A ubiquitous name on the Twin Cities scene through most of the '00s — or, rather, "names" — Darren Jackson is finally back in town for a long-overdue Kid Dakota gig, the moniker under which he released a series of delightfully frayed rock albums through Low's label Chairkickers and Graveface Records. He has been bouncing between his native Spearfish, S.D., and grad school at Virginia Tech of late, but he's been writing new material the whole time, with not one but two new records in the works and sessions booked next month at Pachyderm Studio. He will debut a lot of the new tunes with new drummer Matthew Kazama of the Birthday Suits on a home-for-the-holidays lineup also featuring Alpha Consumer, International Karate and the Black Eyed Snakes, featuring Low's Alan Sparhawk. (8 p.m. Tue., Turf Club, $10-$12.)

C.R.

Metsa: the Musical

Ever the Renaissance man, veteran Minneapolis singer-songwriter Paul Metsa is now hosting a radio show on the Internet. His next project is transforming his compelling 2011 memoir "Blue Guitar Highway" to the stage.
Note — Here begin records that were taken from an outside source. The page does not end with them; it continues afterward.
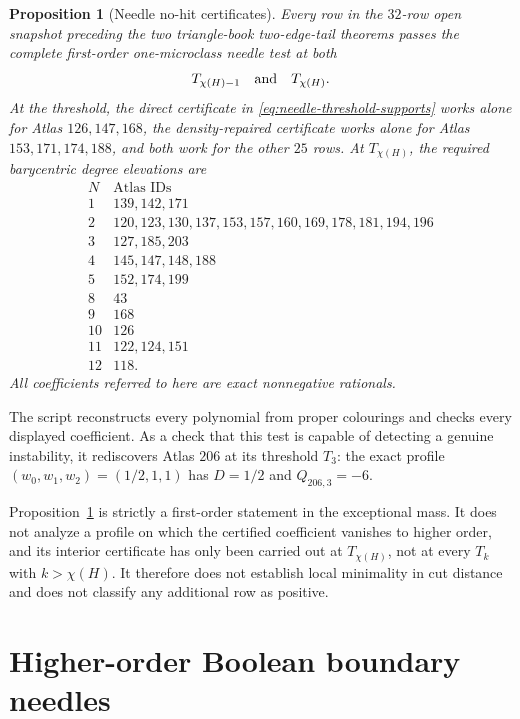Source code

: \documentclass[11pt]{article}
\newtheorem{proposition}[theorem]{Proposition}
\begin{document}
\begin{proposition}[Needle no-hit certificates]\label{prop:needle-no-hit}
Every row in the $32$-row open snapshot preceding the two triangle-book
two-edge-tail theorems passes the complete first-order
one-microclass needle test at both
\[
 T_{\chi(H)-1}\quad\hbox{and}\quad T_{\chi(H)}.
\]
At the threshold, the direct certificate in
\eqref{eq:needle-threshold-supports} works alone for Atlas
$126,147,168$, the density-repaired certificate works alone for Atlas
$153,171,174,188$, and both work for the other $25$ rows.
At $T_{\chi(H)}$, the required barycentric degree elevations are
\[
\begin{array}{c|l}
N&\text{Atlas IDs}\\ \hline
1&139,142,171\\
2&120,123,130,137,153,157,160,169,178,181,194,196\\
3&127,185,203\\
4&145,147,148,188\\
5&152,174,199\\
8&43\\
9&168\\
10&126\\
11&122,124,151\\
12&118.
\end{array}
\]
All coefficients referred to here are exact nonnegative rationals.
\end{proposition}

The script reconstructs every polynomial from proper colourings and checks
every displayed coefficient.  As a check that this test is capable of
detecting a genuine instability, it rediscovers Atlas $206$ at its threshold
$T_3$: the exact profile
$(w_0,w_1,w_2)=(1/2,1,1)$ has $D=1/2$ and
$Q_{206,3}=-6$.

Proposition~\ref{prop:needle-no-hit} is strictly a first-order statement in
the exceptional mass.  It does not analyze a profile on which the certified
coefficient vanishes to higher order, and its interior certificate has only
been carried out at $T_{\chi(H)}$, not at every $T_k$ with
$k>\chi(H)$.  It therefore does not establish local minimality in cut
distance and does not classify any additional row as positive.


\section{Higher-order Boolean boundary needles}
\end{document}
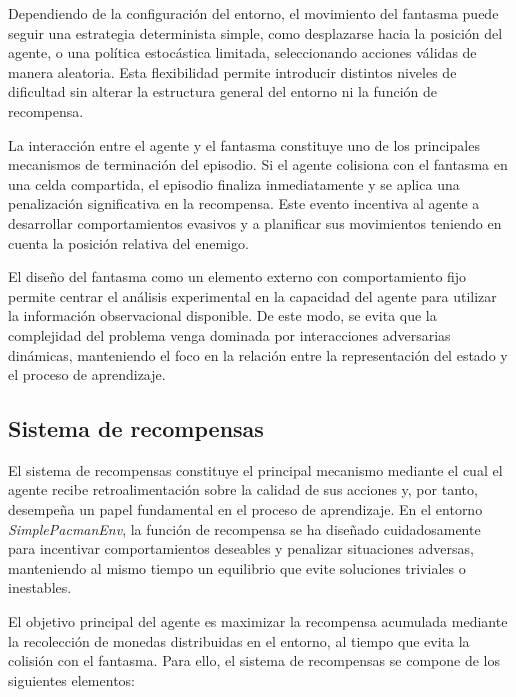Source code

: Dependiendo de la configuración del entorno, el movimiento del fantasma puede seguir una estrategia determinista simple, como desplazarse hacia la posición del agente, o una política estocástica limitada, seleccionando acciones válidas de manera aleatoria. Esta flexibilidad permite introducir distintos niveles de dificultad sin alterar la estructura general del entorno ni la función de recompensa.

La interacción entre el agente y el fantasma constituye uno de los principales mecanismos de terminación del episodio. Si el agente colisiona con el fantasma en una celda compartida, el episodio finaliza inmediatamente y se aplica una penalización significativa en la recompensa. Este evento incentiva al agente a desarrollar comportamientos evasivos y a planificar sus movimientos teniendo en cuenta la posición relativa del enemigo.

El diseño del fantasma como un elemento externo con comportamiento fijo permite centrar el análisis experimental en la capacidad del agente para utilizar la información observacional disponible. De este modo, se evita que la complejidad del problema venga dominada por interacciones adversarias dinámicas, manteniendo el foco en la relación entre la representación del estado y el proceso de aprendizaje.

\subsection{Sistema de recompensas}

El sistema de recompensas constituye el principal mecanismo mediante el cual el agente recibe retroalimentación sobre la calidad de sus acciones y, por tanto, desempeña un papel fundamental en el proceso de aprendizaje. En el entorno \textit{SimplePacmanEnv}, la función de recompensa se ha diseñado cuidadosamente para incentivar comportamientos deseables y penalizar situaciones adversas, manteniendo al mismo tiempo un equilibrio que evite soluciones triviales o inestables.

El objetivo principal del agente es maximizar la recompensa acumulada mediante la recolección de monedas distribuidas en el entorno, al tiempo que evita la colisión con el fantasma. Para ello, el sistema de recompensas se compone de los siguientes elementos:

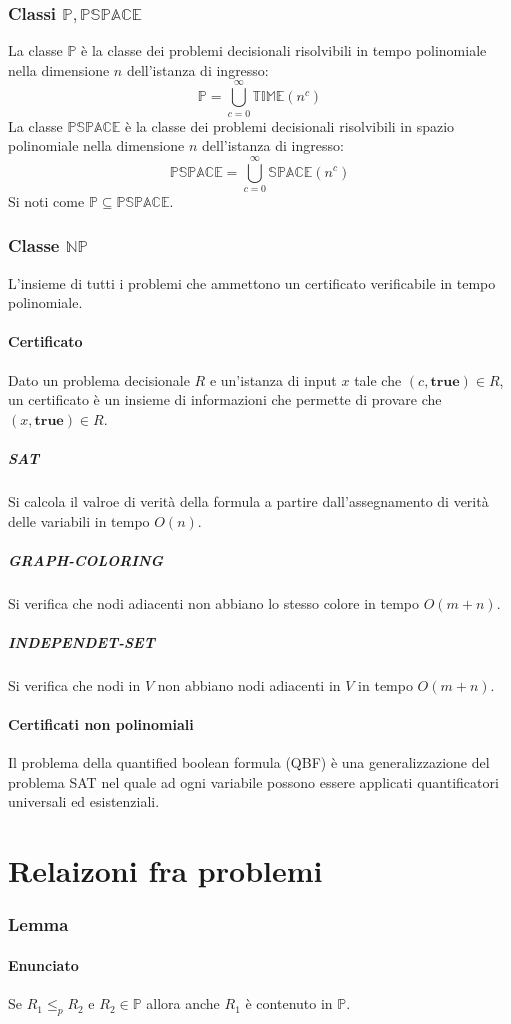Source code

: \subsubsection{Classi $\mathbf{\mathbb{P}}, \mathbf{\mathbb{PSPACE}}$}
La classe $\mathbb{P}$ \`e la classe dei problemi decisionali risolvibili in tempo polinomiale nella dimensione $n$ dell'istanza di ingresso:
$$\mathbb{P} = \bigcup\limits_{c=0}^\infty\mathbb{TIME}(n^c)$$
La classe $\mathbb{PSPACE}$ \`e la classe dei problemi decisionali risolvibili in spazio polinomiale nella dimensione $n$ dell'istanza di ingresso:
$$\mathbb{PSPACE}=\bigcup\limits_{c=0}^\infty\mathbb{SPACE}(n^c)$$
Si noti come $\mathbb{P}\subseteq\mathbb{PSPACE}$.
\subsubsection{Classe $\mathbf{\mathbb{NP}}$}
L'insieme di tutti i problemi che ammettono un certificato verificabile in tempo polinomiale.
\paragraph{Certificato}
Dato un problema decisionale $R$ e un'istanza di input $x$ tale che $(c, \mathbf{true})\in R$, un certificato \`e un insieme di informazioni che permette di provare che $(x, 
\mathbf{true})\in R$.
\subparagraph{SAT}
Si calcola il valroe di verit\`a della formula a partire dall'assegnamento di verit\`a delle variabili in tempo $O(n)$.
\subparagraph{GRAPH-COLORING}
Si verifica che nodi adiacenti non abbiano lo stesso colore in tempo $O(m+n)$.
\subparagraph{INDEPENDET-SET}	
Si verifica che nodi in $V$ non abbiano nodi adiacenti in $V$ in tempo $O(m+n)$.
\paragraph{Certificati non polinomiali}
Il problema della quantified boolean formula (QBF) \`e una generalizzazione del problema SAT nel quale ad ogni variabile possono essere applicati quantificatori universali ed 
esistenziali.
\section{Relaizoni fra problemi}
\subsubsection{Lemma}
\paragraph{Enunciato}
Se $R_1\le_p R_2$ e $R_2\in\mathbb{P}$ allora anche $R_1$ \`e contenuto in $\mathbb{P}$.

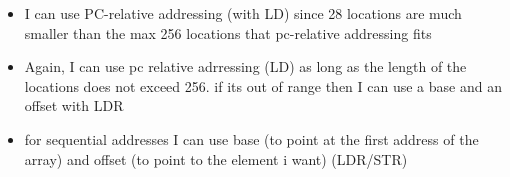 \documentclass[10pt,answers]{exam}
\begin{document}
\begin{questions}
\begin{solution}
    \begin{itemize}
	\item I can use PC-relative addressing (with LD) since 28 locations are much smaller than the max 256 locations that pc-relative addressing fits
	\item Again, I can use pc relative adrressing (LD) as long as the length of the locations does not exceed 256. if its out of range then I can use a base and an offset with LDR
	\item for sequential addresses I can use base (to point at the first address of the array) and offset (to point to the element i want) (LDR/STR) 
	\end{itemize}
\end{solution}


\end{questions}
\end{document}
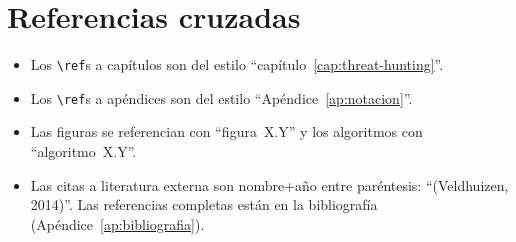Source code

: \section*{Referencias cruzadas}

\begin{itemize}
    \item Los \texttt{\textbackslash ref}s a capítulos son del estilo
    ``capítulo~\ref{cap:threat-hunting}''.
    \item Los \texttt{\textbackslash ref}s a apéndices son del estilo
    ``Apéndice~\ref{ap:notacion}''.
    \item Las figuras se referencian con ``figura~X.Y'' y los
    algoritmos con ``algoritmo~X.Y''.
    \item Las citas a literatura externa son nombre+año entre
    paréntesis: ``(Veldhuizen, 2014)''. Las referencias completas
    están en la bibliografía (Apéndice~\ref{ap:bibliografia}).
\end{itemize}

\cleardoublepage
With the help of longtime Twin Cities actor/director Jim Stowell, Metsa has adapted his personal tales of sex, drugs and rock 'n' roll (he's rubbed elbows with everyone from Dylan and Springsteen to Joey Ramone and Bob Mould) as a musical. A gifted storyteller who writes like Sam Spade talks, Metsa will be joined by a cast of singers and musicians including Willie Walker, Mari Harris and Sonny Earl. (8 p.m. Fri.-Sat., Phoenix Theatre, 1605 Hennepin Av. S., Mpls. $15-$20.)

Jon Bream

On tap in Shakopee

Horse tracks and roller coasters are no longer the only forms of entertainment in Shakopee. We kid, but Shakopee sees its first taproom open Friday, as Badger Hill Brewing Co. gets a place of its own. Led by brothers Broc and Brent Krekelberg and Broc's wife, Brittany, Badger Hill spent two-plus years in an "alt-prop" relationship (in which breweries share space and equipment) with Minnetonka's Lucid Brewing before finding its new 13,000-square-foot home south of the river (4571 Valley Industrial Blvd. S., Shakopee). The move will bump their capacity from 1,200 to 3,000 barrels and allow them to add a taproom — and give I.W. a place to stop after a day at the races.